### [Data provided]
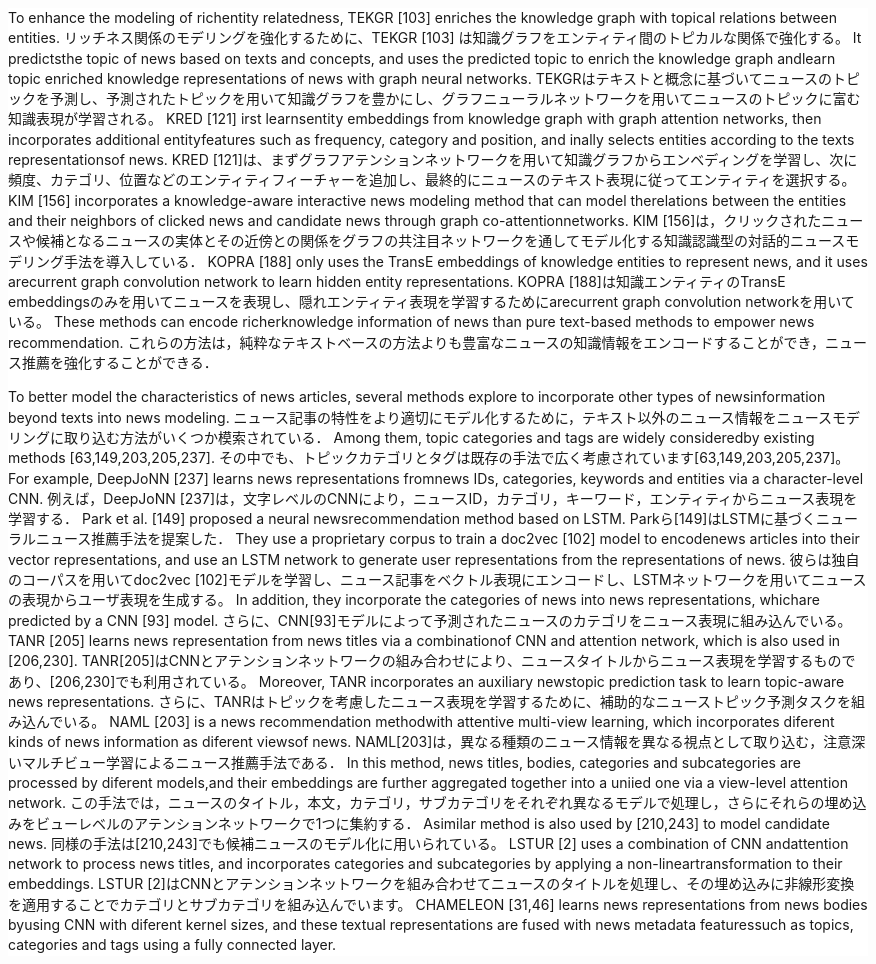 To enhance the modeling of richentity relatedness, TEKGR [103] enriches the knowledge graph with topical relations between entities.
リッチネス関係のモデリングを強化するために、TEKGR [103] は知識グラフをエンティティ間のトピカルな関係で強化する。
It predictsthe topic of news based on texts and concepts, and uses the predicted topic to enrich the knowledge graph andlearn topic enriched knowledge representations of news with graph neural networks.
TEKGRはテキストと概念に基づいてニュースのトピックを予測し、予測されたトピックを用いて知識グラフを豊かにし、グラフニューラルネットワークを用いてニュースのトピックに富む知識表現が学習される。
KRED [121] irst learnsentity embeddings from knowledge graph with graph attention networks, then incorporates additional entityfeatures such as frequency, category and position, and inally selects entities according to the texts representationsof news.
KRED [121]は、まずグラフアテンションネットワークを用いて知識グラフからエンベディングを学習し、次に頻度、カテゴリ、位置などのエンティティフィーチャーを追加し、最終的にニュースのテキスト表現に従ってエンティティを選択する。
KIM [156] incorporates a knowledge-aware interactive news modeling method that can model therelations between the entities and their neighbors of clicked news and candidate news through graph co-attentionnetworks.
KIM [156]は，クリックされたニュースや候補となるニュースの実体とその近傍との関係をグラフの共注目ネットワークを通してモデル化する知識認識型の対話的ニュースモデリング手法を導入している．
KOPRA [188] only uses the TransE embeddings of knowledge entities to represent news, and it uses arecurrent graph convolution network to learn hidden entity representations.
KOPRA [188]は知識エンティティのTransE embeddingsのみを用いてニュースを表現し、隠れエンティティ表現を学習するためにarecurrent graph convolution networkを用いている。
These methods can encode richerknowledge information of news than pure text-based methods to empower news recommendation.
これらの方法は，純粋なテキストベースの方法よりも豊富なニュースの知識情報をエンコードすることができ，ニュース推薦を強化することができる．

To better model the characteristics of news articles, several methods explore to incorporate other types of newsinformation beyond texts into news modeling.
ニュース記事の特性をより適切にモデル化するために，テキスト以外のニュース情報をニュースモデリングに取り込む方法がいくつか模索されている．
Among them, topic categories and tags are widely consideredby existing methods [63,149,203,205,237].
その中でも、トピックカテゴリとタグは既存の手法で広く考慮されています[63,149,203,205,237]。
For example, DeepJoNN [237] learns news representations fromnews IDs, categories, keywords and entities via a character-level CNN.
例えば，DeepJoNN [237]は，文字レベルのCNNにより，ニュースID，カテゴリ，キーワード，エンティティからニュース表現を学習する．
Park et al. [149] proposed a neural newsrecommendation method based on LSTM.
Parkら[149]はLSTMに基づくニューラルニュース推薦手法を提案した．
They use a proprietary corpus to train a doc2vec [102] model to encodenews articles into their vector representations, and use an LSTM network to generate user representations from the representations of news.
彼らは独自のコーパスを用いてdoc2vec [102]モデルを学習し、ニュース記事をベクトル表現にエンコードし、LSTMネットワークを用いてニュースの表現からユーザ表現を生成する。
In addition, they incorporate the categories of news into news representations, whichare predicted by a CNN [93] model.
さらに、CNN[93]モデルによって予測されたニュースのカテゴリをニュース表現に組み込んでいる。
TANR [205] learns news representation from news titles via a combinationof CNN and attention network, which is also used in [206,230].
TANR[205]はCNNとアテンションネットワークの組み合わせにより、ニュースタイトルからニュース表現を学習するものであり、[206,230]でも利用されている。
Moreover, TANR incorporates an auxiliary newstopic prediction task to learn topic-aware news representations.
さらに、TANRはトピックを考慮したニュース表現を学習するために、補助的なニューストピック予測タスクを組み込んでいる。
NAML [203] is a news recommendation methodwith attentive multi-view learning, which incorporates diferent kinds of news information as diferent viewsof news.
NAML[203]は，異なる種類のニュース情報を異なる視点として取り込む，注意深いマルチビュー学習によるニュース推薦手法である．
In this method, news titles, bodies, categories and subcategories are processed by diferent models,and their embeddings are further aggregated together into a uniied one via a view-level attention network.
この手法では，ニュースのタイトル，本文，カテゴリ，サブカテゴリをそれぞれ異なるモデルで処理し，さらにそれらの埋め込みをビューレベルのアテンションネットワークで1つに集約する．
Asimilar method is also used by [210,243] to model candidate news.
同様の手法は[210,243]でも候補ニュースのモデル化に用いられている。
LSTUR [2] uses a combination of CNN andattention network to process news titles, and incorporates categories and subcategories by applying a non-lineartransformation to their embeddings.
LSTUR [2]はCNNとアテンションネットワークを組み合わせてニュースのタイトルを処理し、その埋め込みに非線形変換を適用することでカテゴリとサブカテゴリを組み込んでいます。
CHAMELEON [31,46] learns news representations from news bodies byusing CNN with diferent kernel sizes, and these textual representations are fused with news metadata featuressuch as topics, categories and tags using a fully connected layer.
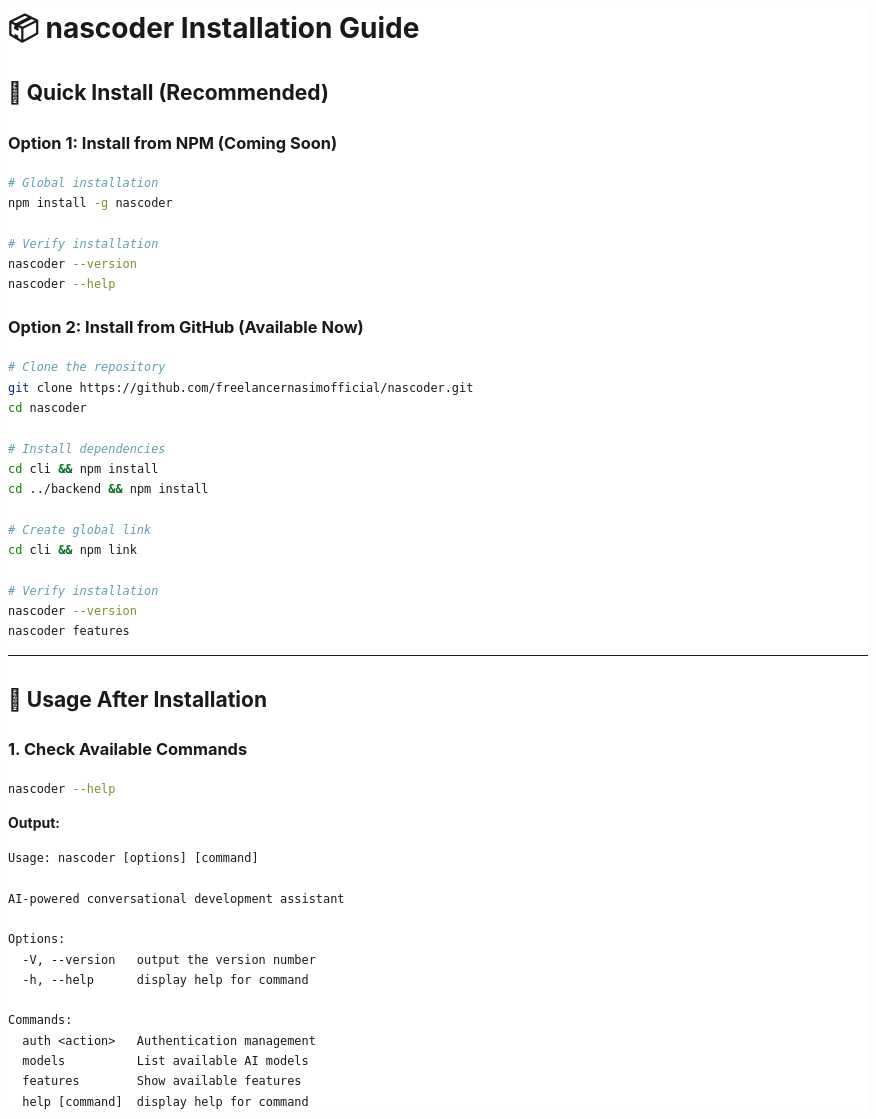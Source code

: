 # 📦 nascoder Installation Guide

## 🚀 **Quick Install (Recommended)**

### **Option 1: Install from NPM (Coming Soon)**
```bash
# Global installation
npm install -g nascoder

# Verify installation
nascoder --version
nascoder --help
```

### **Option 2: Install from GitHub (Available Now)**
```bash
# Clone the repository
git clone https://github.com/freelancernasimofficial/nascoder.git
cd nascoder

# Install dependencies
cd cli && npm install
cd ../backend && npm install

# Create global link
cd cli && npm link

# Verify installation
nascoder --version
nascoder features
```

---

## 🎯 **Usage After Installation**

### **1. Check Available Commands**
```bash
nascoder --help
```

**Output:**
```
Usage: nascoder [options] [command]

AI-powered conversational development assistant

Options:
  -V, --version   output the version number
  -h, --help      display help for command

Commands:
  auth <action>   Authentication management
  models          List available AI models
  features        Show available features
  help [command]  display help for command
```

### [Exercise objective]
Retype only this portion of the data above: the line containing "Park et al.", the line containing "TANR[205]はCNNと", and all lines between them, exactly.

### [Answer to the problem]
Park et al. [149] proposed a neural newsrecommendation method based on LSTM.
Parkら[149]はLSTMに基づくニューラルニュース推薦手法を提案した．
They use a proprietary corpus to train a doc2vec [102] model to encodenews articles into their vector representations, and use an LSTM network to generate user representations from the representations of news.
彼らは独自のコーパスを用いてdoc2vec [102]モデルを学習し、ニュース記事をベクトル表現にエンコードし、LSTMネットワークを用いてニュースの表現からユーザ表現を生成する。
In addition, they incorporate the categories of news into news representations, whichare predicted by a CNN [93] model.
さらに、CNN[93]モデルによって予測されたニュースのカテゴリをニュース表現に組み込んでいる。
TANR [205] learns news representation from news titles via a combinationof CNN and attention network, which is also used in [206,230].
TANR[205]はCNNとアテンションネットワークの組み合わせにより、ニュースタイトルからニュース表現を学習するものであり、[206,230]でも利用されている。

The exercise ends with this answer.